The automatic detection of arrhythmia is of primary importance due to the huge number of victims caused worldwide by cardiovascular diseases. To this aim, several deep learning approaches have been recently proposed to automatically classify heartbeats in a small number of classes. Most of these approaches use convolutional neural networks (CNNs), exploiting some bi-dimensional representation of the ECG signal, such as spectrograms, scalograms, or similar. However, by adopting such representations, state-of-the-art approaches usually rely on the magnitude information alone, while the important phase information is often neglected. Motivated by these considerations, the focus of this paper is aimed at investigating the effect of fusing the magnitude and phase of the continuous wavelet transform (CWT), known as the scalogram and phasogram, respectively. Scalograms and phasograms are fused in a simple CNN-based architecture by using several fusion strategies, which fuse the information in the input layer, some intermediate layers, or in the output layer. Numerical results evaluated on the PhysioNet MIT-BIH Arrhythmia database show the effectiveness of the proposed ideas. Although a simple architecture is used, their competitiveness is high compared to other state-of-the-art approaches, by obtaining an overall accuracy of about 98.5% and sensitivity and specificity of 98.5% and 95.6%, respectively.

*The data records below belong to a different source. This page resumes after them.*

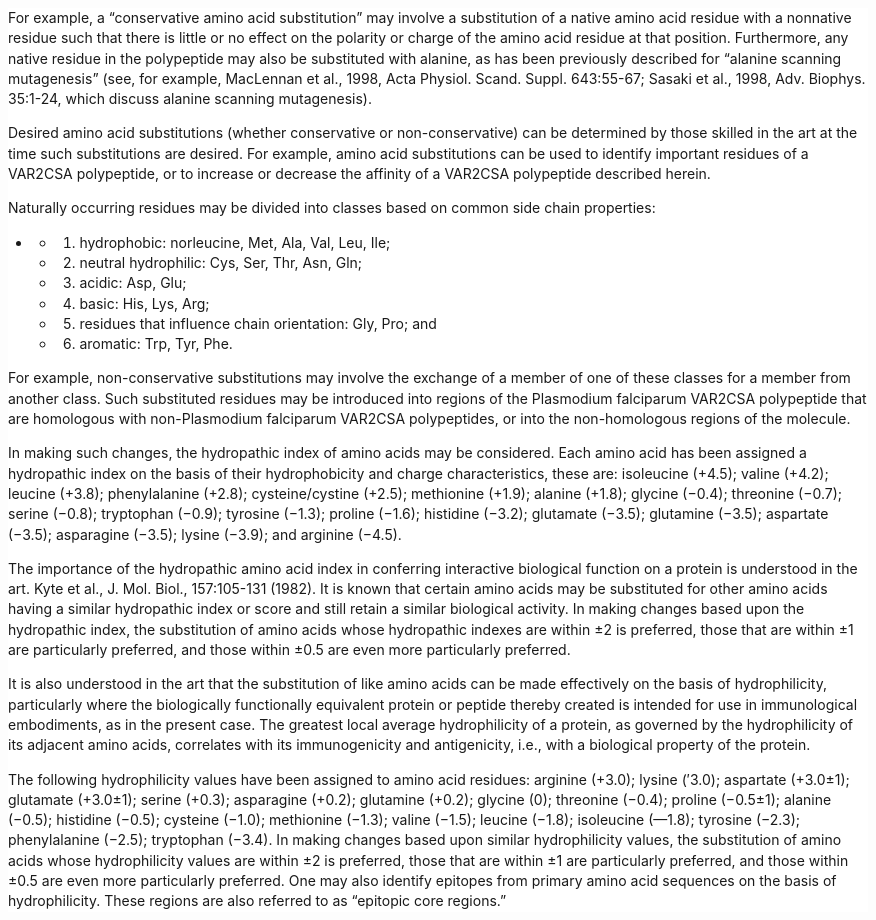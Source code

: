 For example, a “conservative amino acid substitution” may involve a substitution of a native amino acid residue with a nonnative residue such that there is little or no effect on the polarity or charge of the amino acid residue at that position. Furthermore, any native residue in the polypeptide may also be substituted with alanine, as has been previously described for “alanine scanning mutagenesis” (see, for example, MacLennan et al., 1998, Acta Physiol. Scand. Suppl. 643:55-67; Sasaki et al., 1998, Adv. Biophys. 35:1-24, which discuss alanine scanning mutagenesis).

Desired amino acid substitutions (whether conservative or non-conservative) can be determined by those skilled in the art at the time such substitutions are desired. For example, amino acid substitutions can be used to identify important residues of a VAR2CSA polypeptide, or to increase or decrease the affinity of a VAR2CSA polypeptide described herein.

Naturally occurring residues may be divided into classes based on common side chain properties:


- - 1) hydrophobic: norleucine, Met, Ala, Val, Leu, Ile;
  - 2) neutral hydrophilic: Cys, Ser, Thr, Asn, Gln;
  - 3) acidic: Asp, Glu;
  - 4) basic: His, Lys, Arg;
  - 5) residues that influence chain orientation: Gly, Pro; and
  - 6) aromatic: Trp, Tyr, Phe.

For example, non-conservative substitutions may involve the exchange of a member of one of these classes for a member from another class. Such substituted residues may be introduced into regions of the Plasmodium falciparum VAR2CSA polypeptide that are homologous with non-Plasmodium falciparum VAR2CSA polypeptides, or into the non-homologous regions of the molecule.

In making such changes, the hydropathic index of amino acids may be considered. Each amino acid has been assigned a hydropathic index on the basis of their hydrophobicity and charge characteristics, these are: isoleucine (+4.5); valine (+4.2); leucine (+3.8); phenylalanine (+2.8); cysteine/cystine (+2.5); methionine (+1.9); alanine (+1.8); glycine (−0.4); threonine (−0.7); serine (−0.8); tryptophan (−0.9); tyrosine (−1.3); proline (−1.6); histidine (−3.2); glutamate (−3.5); glutamine (−3.5); aspartate (−3.5); asparagine (−3.5); lysine (−3.9); and arginine (−4.5).

The importance of the hydropathic amino acid index in conferring interactive biological function on a protein is understood in the art. Kyte et al., J. Mol. Biol., 157:105-131 (1982). It is known that certain amino acids may be substituted for other amino acids having a similar hydropathic index or score and still retain a similar biological activity. In making changes based upon the hydropathic index, the substitution of amino acids whose hydropathic indexes are within ±2 is preferred, those that are within ±1 are particularly preferred, and those within ±0.5 are even more particularly preferred.

It is also understood in the art that the substitution of like amino acids can be made effectively on the basis of hydrophilicity, particularly where the biologically functionally equivalent protein or peptide thereby created is intended for use in immunological embodiments, as in the present case. The greatest local average hydrophilicity of a protein, as governed by the hydrophilicity of its adjacent amino acids, correlates with its immunogenicity and antigenicity, i.e., with a biological property of the protein.

The following hydrophilicity values have been assigned to amino acid residues: arginine (+3.0); lysine (′3.0); aspartate (+3.0±1); glutamate (+3.0±1); serine (+0.3); asparagine (+0.2); glutamine (+0.2); glycine (0); threonine (−0.4); proline (−0.5±1); alanine (−0.5); histidine (−0.5); cysteine (−1.0); methionine (−1.3); valine (−1.5); leucine (−1.8); isoleucine (—1.8); tyrosine (−2.3); phenylalanine (−2.5); tryptophan (−3.4). In making changes based upon similar hydrophilicity values, the substitution of amino acids whose hydrophilicity values are within ±2 is preferred, those that are within ±1 are particularly preferred, and those within ±0.5 are even more particularly preferred. One may also identify epitopes from primary amino acid sequences on the basis of hydrophilicity. These regions are also referred to as “epitopic core regions.”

由于心血管疾病在全球造成的受害者众多,心律失常的自动检测至关重要。为此,最近提出了几种深度学习方法来自动将心跳分类为少数几类。这些方法大多使用卷积神经网络(CNN),利用心电图信号的一些二维表示,如图谱、尺度图或类似表示。然而,通过采用这种表示,当前的先进方法通常仅依赖幅度信息,而重要的相位信息常常被忽略。基于这些考虑,本文的重点是研究融合连续小波变换(CWT)的幅度和相位(分别称为尺度图和相位图)的效果。尺度图和相位图通过几种融合策略在一个简单的基于CNN的架构中进行融合,这些策略在输入层、一些中间层或输出层融合信息。在PhysioNet MIT - BIH心律失常数据库上评估的数值结果表明了所提出想法的有效性。尽管使用了简单的架构,但与其他当前先进方法相比,它们的竞争力很高,总体准确率约为98.5%,灵敏度和特异性分别为98.5%和95.6%。